I'm attacking the plug and it is not going well... lol

PXL_20250208_022334160.jpg
 
Thanks man, that makes me feel better about doing it.

I'm attacking the plug and it is not going well... lol

View attachment 496910
I believe that those are pretty hard metal. I can not remember for sure, but I thought that it was easier to work on the aluminum to make small relief cuts in order to relieve the tension on the plug.

I don't remember for sure.
 
I am just gonna take off the throttle body and get it on the bench. Will be much easier.
 
Put a 30-40 thou feeler in between to hold it open. It will just make the IAC less open now and open more once you remove it
 
I think I got the minimum air thing completed correctly. I want to get a different tool to measure RPMs because my multimeter only does KHz and it could be more precise if it measured Hz.

Some bad news is that my coolant leak got a lot worse ever since I cleaned the ground connections on the intake. That involved removing a couple of bolts/studs from the intake and it looks like I've got a pretty nasty leak at the back of it now:


View attachment PXL_20250209_192421223.TS.mp4

Feels like one thing after another. I've never taken the intake off so hopefully that's not that bad. If you guys think I should replace it with an aftermarket one let me know.
 
Are asking to replace the intake with an aftermarket one? To me I wouldn’t. I don’t think it would give a ton of power over stock and if it did the stock tbi ecm couldn’t account for it to make it take advantage of of it without messing around with the tune which is no fun to do on it.

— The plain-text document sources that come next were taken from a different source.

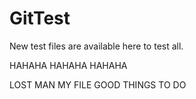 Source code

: # GitTest
New test files are available here to test all.

HAHAHA HAHAHA HAHAHA 

LOST MAN MY FILE
GOOD THINGS TO DO
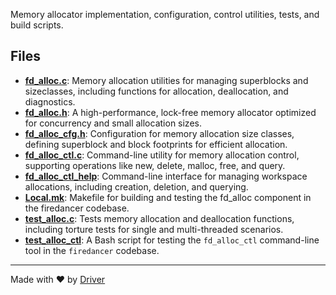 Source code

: <!--------------------------------------------------------------------------------->
<!-- IMPORTANT: This file is auto-generated by Driver (https://driver.ai). -------->
<!-- Manual edits may be overwritten on future commits. --------------------------->
<!--------------------------------------------------------------------------------->

Memory allocator implementation, configuration, control utilities, tests, and build scripts.


## Files
- **[fd_alloc.c](fd_alloc.c.md)**: Memory allocation utilities for managing superblocks and sizeclasses, including functions for allocation, deallocation, and diagnostics.
- **[fd_alloc.h](fd_alloc.h.md)**: A high-performance, lock-free memory allocator optimized for concurrency and small allocation sizes.
- **[fd_alloc_cfg.h](fd_alloc_cfg.h.md)**: Configuration for memory allocation size classes, defining superblock and block footprints for efficient allocation.
- **[fd_alloc_ctl.c](fd_alloc_ctl.c.md)**: Command-line utility for memory allocation control, supporting operations like new, delete, malloc, free, and query.
- **[fd_alloc_ctl_help](fd_alloc_ctl_help.md)**: Command-line interface for managing workspace allocations, including creation, deletion, and querying.
- **[Local.mk](Local.mk.md)**: Makefile for building and testing the fd_alloc component in the firedancer codebase.
- **[test_alloc.c](test_alloc.c.md)**: Tests memory allocation and deallocation functions, including torture tests for single and multi-threaded scenarios.
- **[test_alloc_ctl](test_alloc_ctl.md)**: A Bash script for testing the `fd_alloc_ctl` command-line tool in the `firedancer` codebase.

---
Made with ❤️ by [Driver](https://www.driver.ai/)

Changing the intake isn’t a hard job but it could be done over a weekend with all the parts in hand.
 
only issue you might find when the intake is pulled, is some corrosion of the aluminum intake at the rear. I have repaired several, by cleaning all the corrosion away and filling with JB weld expoxy. Let it cure and file flat.

Don't use the rubber end gaskets in the intake gasket kit. The right stuff rtv is the best choice here. some liquid Teflon on the intake bolts to keep oil and water from seeping.
 
Thanks guys, I appreciate it. I'll order an intake gasket kit and get after this. I feel like I'm close to having this thing being reliable again.
 
This looks to be a decently time-consuming job, but I have to say that I'm excited to see what my EGR ports look like on the intake. My K5 has had a consistent code 32 since I bought it. I would love it if the ports were all gummed up because I am sure that cleaning them would make a huge difference.
 
This looks to be a decently time-consuming job, but I have to say that I'm excited to see what my EGR ports look like on the intake. My K5 has had a consistent code 32 since I bought it. I would love it if the ports were all gummed up because I am sure that cleaning them would make a huge difference.
Usually they are full of carbon deposits.
I have had some blocked solid, too many hours to break up and clean without damaging the intake.
 
Alright I'm getting started on this intake manifold gasket job today hopefully. I watched this video on the job... it's for a GMT-400 but I am guessing that it's almost exactly the same.
  • D/C Battery
  • Drain Coolant
  • Remove Throttle Body
  • Block Off Ports and Clean
  • Remove Distributor Cap
  • Find TDC
  • Remove Distributor
  • Remove Coil
  • Remove Final Brackets/Whatnots
  • Remove Upper Rad Hose
  • Remove Intake
I plan to just clean everything as best I can, replace the gasket, and put it all back together.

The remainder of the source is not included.